WHAT IS REQUIRED – When you reach the line containing "Both classes inherit" in the data below, begin returning lines exactly as written, and stop once the line containing "Salary Employee is an Employee." has been returned.

SOURCE RECORDS –
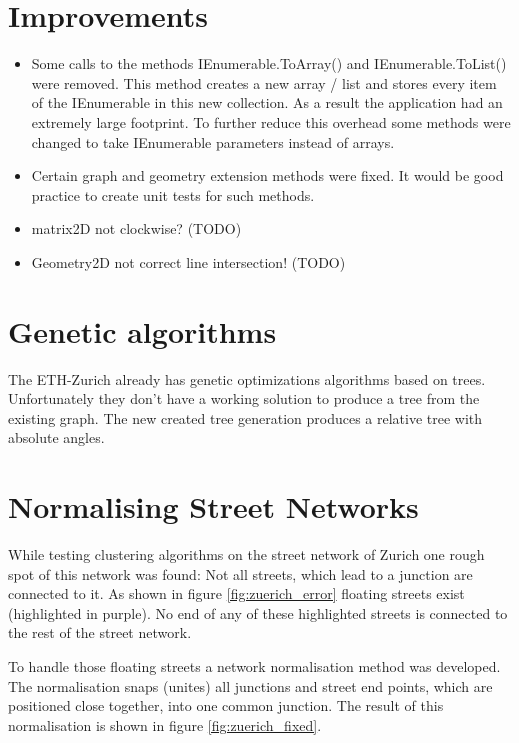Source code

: \documentclass[11pt, a4paper]{report}
\begin{document}
\section{Improvements}
\begin{itemize}
    \item Some calls to the methods IEnumerable.ToArray() and IEnumerable.ToList() were removed. This method creates a new array / list and stores every item of the IEnumerable in this new collection. As a result the application had an extremely large footprint. To further reduce this overhead some methods were changed to take IEnumerable parameters instead of arrays.
    \item Certain graph and geometry extension methods were fixed. It would be good practice to create unit tests for such methods.
    \item matrix2D not clockwise? (TODO)
    \item Geometry2D not correct line intersection! (TODO)
\end{itemize}

\section{Genetic algorithms}
The ETH-Zurich already has genetic optimizations algorithms based on trees. Unfortunately they don't have a working solution to produce a tree from the existing graph. The new created tree generation produces a relative tree with absolute angles.

\pagebreak
\section{Normalising Street Networks}
While testing clustering algorithms on the street network of Zurich one rough spot of this network was found: Not all streets, which lead to a junction are connected to it. As shown in figure \ref{fig:zuerich_error} floating streets exist (highlighted in purple). No end of any of these highlighted streets is connected to the rest of the street network.

To handle those floating streets a network normalisation method was developed. The normalisation snaps (unites) all junctions and street end points, which are positioned close together, into one common junction. The result of this normalisation is shown in figure \ref{fig:zuerich_fixed}.
\end{document}
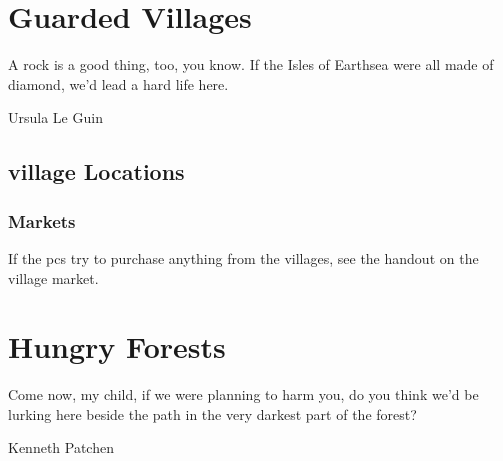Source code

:\documentclass[a4paper,openany]{book}
\begin{document}
\stopcontents[Town]

\stopcontents[sq]

\chapter{Guarded Villages}
\epigraph{A rock is a good thing, too, you know. If the Isles of Earthsea were all made of diamond, we'd lead a hard life here.}{Ursula Le Guin}

\section{\Gls{village} Locations}

\begin{multicols}{2}

\subsection{Markets}

If the \glspl{pc} try to purchase anything from the \glspl{village}, see the handout on the village market.

%
%
%



\end{multicols}





%

%

%



\chapter{Hungry Forests}
\epigraph{Come now, my child, if we were planning to harm you, do you think we'd be lurking here beside the path in the very darkest part of the forest?}{Kenneth Patchen}
\end{document}
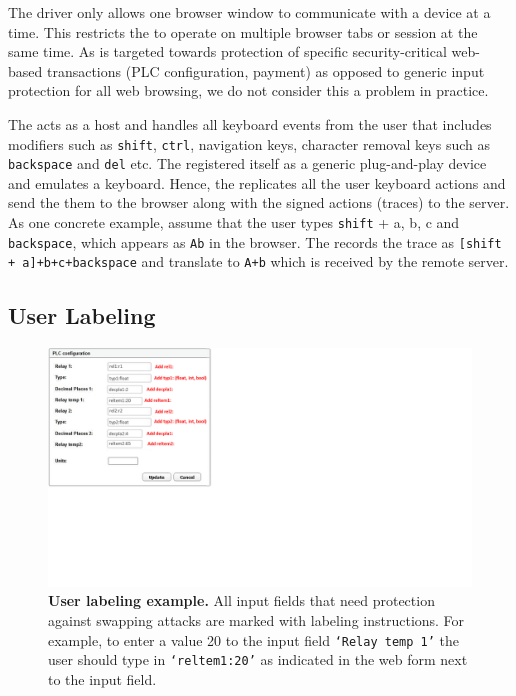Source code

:  The \webusb driver only allows one browser window to communicate with a \usb device at a time. This restricts the \device to operate on multiple browser tabs or session at the same time. As \name is targeted towards protection of specific security-critical web-based transactions (PLC configuration, payment) as opposed to generic input protection for all web browsing, we do not consider this a problem in practice.

The \device acts as a \usb host and handles all keyboard events from the user that includes modifiers such as \texttt{shift}, \texttt{ctrl}, navigation keys, character removal keys such as \texttt{backspace} and \texttt{del} etc. The \device registered itself as a generic \usb plug-and-play device and emulates a keyboard. Hence, the \device replicates all the user keyboard actions and send the them to the browser along with the signed actions (traces) to the server. 
%
As one concrete example, assume that the user types \texttt{shift} + a, b, c and \texttt{backspace}, which appears as \texttt{Ab} in the browser. The \device records the trace as \texttt{[shift + a]+b+c+backspace} and translate to \texttt{A+b} which is received by the remote server. 
\subsection{User Labeling}
\label{sec:integriKey:labeling}

\begin{figure}[t]
 \centering
 \includegraphics[trim={0 7cm 20cm 0},clip,width=0.65\linewidth]{chapters/IntegriKey/images/labelExample_revised.pdf}
 \caption[User labeling example]{\textbf{User labeling example.} All input fields that need protection against swapping attacks are marked with labeling instructions. For example, to enter a value 20 to the input field \texttt{`Relay temp 1'} the user should type in \texttt{`reltem1:20'} as indicated in the web form next to the input field.} 
 \vspace{-10pt}
 \label{fig:labelEx}
\end{figure}

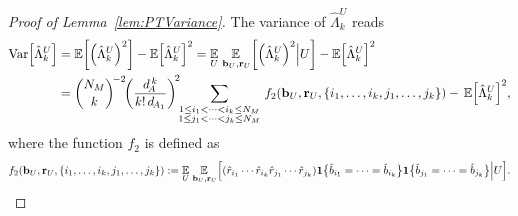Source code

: \documentclass[aps,prl,twocolumn,nofootinbib,superscriptaddress,10pt]{revtex4-2}
\let\originalleft\left
\let\originalright\right
\renewcommand{\left}{\mathopen{}\mathclose\bgroup\originalleft}
\renewcommand{\right}{\aftergroup\egroup\originalright}
\def\E{ {\mathbb E} } %
\DeclareMathOperator{\Var}{Var}
\theoremstyle{plain}
\theoremstyle{definition}
\newcommand{\lref}[1]{Lemma~\ref{#1}}
\begin{document}
\begin{proof}[Proof of \lref{lem:PTVariance}]
The variance of $\hat{\Lambda}_k^{U}$ reads
\begin{align}\label{eq:PTVariance1} 
\Var\left[ \hat{\Lambda}_k^{U} \right] 
&= \E\left[ \left( \hat{\Lambda}_k^{U} \right) ^2 \right] - \E\left[ \hat{\Lambda}_k^{U}  \right]^2 
= \underset{U }{\E} \, \underset{\,\mathbf{b}_{U},\mathbf{r}_{U}}{\E}  \left[ \left( \hat{\Lambda}_k^{U}  \right) ^2 \Big| U \right]
- \E\left[ \hat{\Lambda}_k^{U}  \right]^2 
\nonumber\\
&= \binom{N_M}{k}^{\!-2} \!\left( \frac{d_{\!A}^{\,k}}{k!\, d_{\!A_1} } \right)^{\!2}\!\!
\sum_{\substack{1\leq i_1<\dots<i_k\leq N_M \\ 1\leq j_1<\dots<j_k\leq N_M}} \,
f_2\left( \mathbf{b}_{U},\mathbf{r}_{U},\left\lbrace i_1,\dots,i_k,j_1,\dots,j_k\right\rbrace \right)
- \,\E\left[ \hat{\Lambda}_k^{U}  \right]^2,
\end{align}
where the function $f_2$ is defined as 
\begin{align}\label{eq:definef2}
f_2\left( \mathbf{b}_{U},\mathbf{r}_{U},\left\lbrace i_1,\dots,i_k,j_1,\dots,j_k\right\rbrace \right)
:=
\underset{U }{\E} \, \underset{\,\mathbf{b}_{U},\mathbf{r}_{U}}{\E}  
\Big[
\left( \hat{r}_{i_1}\cdots \hat{r}_{i_k} \hat{r}_{j_1}\cdots \hat{r}_{j_k} \right) \mathbf{1}\big\{\hat{b}_{i_1}=\dots=\hat{b}_{i_k}\big\}
\mathbf{1}\big\{\hat{b}_{j_1}=\dots=\hat{b}_{j_k}\big\} \Big| U \Big]. 
\end{align} 




\end{proof}
\end{document}
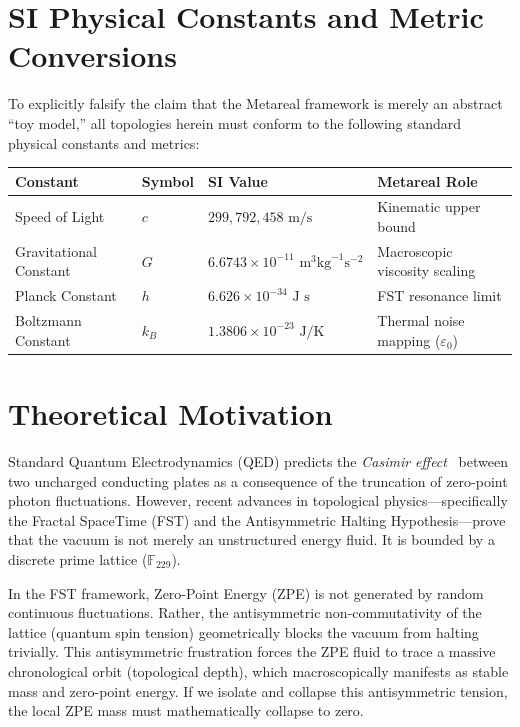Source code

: \section*{SI Physical Constants and Metric Conversions}
To explicitly falsify the claim that the Metareal framework is merely an abstract ``toy model,'' all topologies herein must conform to the following standard physical constants and metrics:
\begin{table}[ht]
\centering
\renewcommand{\arraystretch}{1.2}
\begin{tabular}{@{}llll@{}}
\toprule
\textbf{Constant} & \textbf{Symbol} & \textbf{SI Value} & \textbf{Metareal Role} \\
\midrule
Speed of Light & $c$ & $299,792,458 \text{ m/s}$ & Kinematic upper bound \\
Gravitational Constant & $G$ & $6.6743 \times 10^{-11} \text{ m}^3 \text{kg}^{-1} \text{s}^{-2}$ & Macroscopic viscosity scaling \\
Planck Constant & $h$ & $6.626 \times 10^{-34} \text{ J s}$ & FST resonance limit \\
Boltzmann Constant & $k_B$ & $1.3806 \times 10^{-23} \text{ J/K}$ & Thermal noise mapping ($\varepsilon_0$) \\
\bottomrule
\end{tabular}
\end{table}

\section{Theoretical Motivation}\label{sec:theory}

Standard Quantum Electrodynamics (QED) predicts the \emph{Casimir effect}~\cite{Casimir1948} between two uncharged conducting plates as a consequence of the truncation of zero-point photon fluctuations. However, recent advances in topological physics---specifically the Fractal SpaceTime (FST) and the Antisymmetric Halting Hypothesis---prove that the vacuum is not merely an unstructured energy fluid. It is bounded by a discrete prime lattice ($\mathbb{F}_{229}$).

In the FST framework, Zero-Point Energy (ZPE) is not generated by random continuous fluctuations. Rather, the antisymmetric non-commutativity of the lattice (quantum spin tension) geometrically blocks the vacuum from halting trivially. This antisymmetric frustration forces the ZPE fluid to trace a massive chronological orbit (topological depth), which macroscopically manifests as stable mass and zero-point energy. If we isolate and collapse this antisymmetric tension, the local ZPE mass must mathematically collapse to zero.


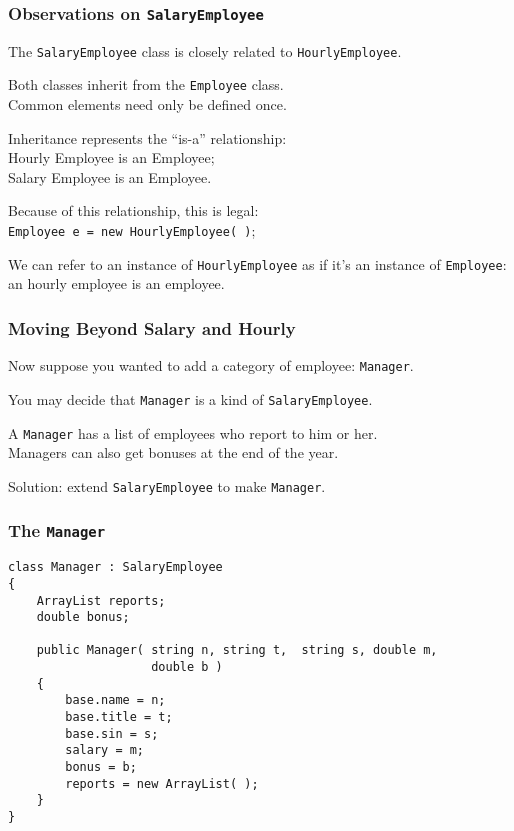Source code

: \begin{frame}
\frametitle{Observations on \texttt{SalaryEmployee}}

The \texttt{SalaryEmployee} class is closely related to \texttt{HourlyEmployee}.

Both classes inherit from the \texttt{Employee} class.\\
\quad Common elements need only be defined once.

Inheritance represents the ``is-a'' relationship:\\
\quad Hourly Employee is an Employee;\\
\quad Salary Employee is an Employee.

Because of this relationship, this is legal:\\
\quad \texttt{Employee e = new HourlyEmployee( )};

We can refer to an instance of \texttt{HourlyEmployee} as if it's an instance of \texttt{Employee}: an hourly employee is an employee.

\end{frame}

\begin{frame}
\frametitle{Moving Beyond Salary and Hourly}
Now suppose you wanted to add a category of employee: \texttt{Manager}.

You may decide that \texttt{Manager} is a kind of \texttt{SalaryEmployee}.

A \texttt{Manager} has a list of employees who report to him or her.\\
Managers can also get bonuses at the end of the year.

Solution: extend \texttt{SalaryEmployee} to make \texttt{Manager}.

\end{frame}

\begin{frame}[fragile]
\frametitle{The \texttt{Manager}}

{\small
\begin{verbatim}
class Manager : SalaryEmployee
{
    ArrayList reports;
    double bonus;

    public Manager( string n, string t,  string s, double m,
                    double b )
    {
        base.name = n;
        base.title = t;
        base.sin = s;
        salary = m;
        bonus = b;
        reports = new ArrayList( );
    }
}
\end{verbatim}
}
\end{frame}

TASK ANSWER –
Both classes inherit from the \texttt{Employee} class.\\
\quad Common elements need only be defined once.

Inheritance represents the ``is-a'' relationship:\\
\quad Hourly Employee is an Employee;\\
\quad Salary Employee is an Employee.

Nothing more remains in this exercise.